By March 20, 2014February 15th, 2016No Comments

BOISE, Idaho _ Vern Kershner has pictures from the 1930s of a hill on his Jordan Valley ranch covered with sagebrush and bunchgrass, with no juniper trees.

A decade ago, the juniper trees in the same area were so thick, “you couldn’t ride a horse through it,” Kershner said.

A neighbor wanted the wood, so Kershner let him cut down the junipers. Today, the sagebrush and bunchgrass are back _ which is good for his cattle and the sage grouse that share the land.

Kershner is a third-generation rancher who has been on his 5,000 acres for 50 years. His ranch has plenty of water, especially after nesting season, when sage grouse hens seek out meadows for their chicks to find grasses, forbs (edible nongrass plants) and insects for cover and for food.

Private land makes up just 16 percent or so of the 8 million acres of prime sage grouse habitat across Idaho. That’s why federal and state officials have concentrated their management strategy on the 5 million acres of public lands managed by the Bureau of Land Management.

But when the U.S. Fish and Wildlife Service decides in 2015 whether to list the grouse as a threatened creature under the Endangered Species Act, it will be looking at the contribution private lands play in the survival of the bird.

And it’s not just the grouse at issue: Its health is considered an indication of the entire sagebrush steppe ecosystem in which it lives.

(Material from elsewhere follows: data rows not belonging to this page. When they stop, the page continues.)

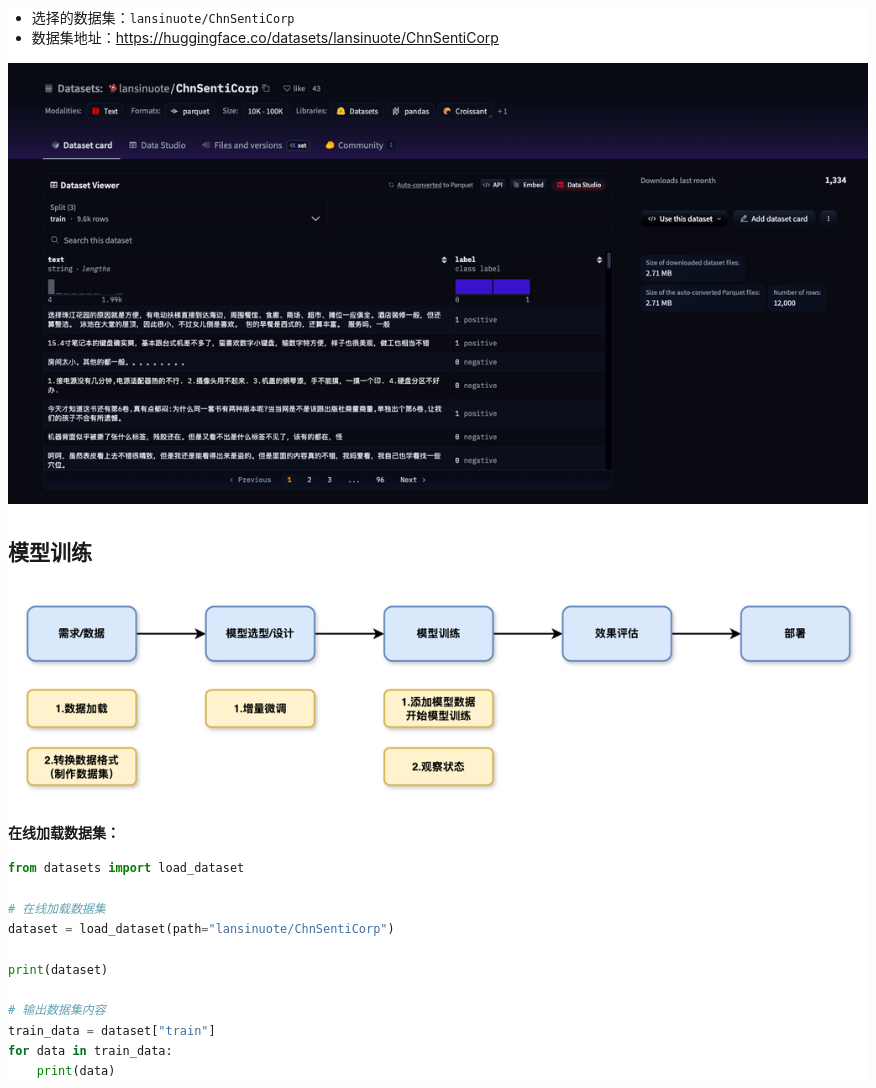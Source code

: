 - 选择的数据集：`lansinuote/ChnSentiCorp`
- 数据集地址：https://huggingface.co/datasets/lansinuote/ChnSentiCorp

![image-20250823103400405](note.assets/image-20250823103400405.png)



## 模型训练

![image-20250823160904327](note.assets/image-20250823160904327.png)

**在线加载数据集：**

```python
from datasets import load_dataset

# 在线加载数据集
dataset = load_dataset(path="lansinuote/ChnSentiCorp")

print(dataset)

# 输出数据集内容
train_data = dataset["train"]
for data in train_data:
    print(data)
```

That’s why a partnership led by the Natural Resources Conservation Service is working with landowners to protect more than 25 million acres of private grouse habitat across 11 states.

Other states, such as Utah, have far more grouse habitat on private lands than Idaho does. But even in places dominated by public lands, wet meadows and stream areas are crucial for grouse survival _ and those areas are often in private hands.

WORKING TOGETHER

In Idaho, big chunks of private grouse habitat lie in Washington County in the western part of the state; and east of Blackfoot and in the Sand Creek desert that stretches from St. Anthony to Mud Lake in the eastern part of the state.

Conservation efforts for the sage grouse began in the early 1990s when Shoshone area ranchers formed a working group.

More working groups were developed in 1997, including the Owyhee Working Group. By 2006, Idaho’s Department of Fish and Game and the state Office of Species Conservation had developed a plan that linked the conservation work of these local groups into a network.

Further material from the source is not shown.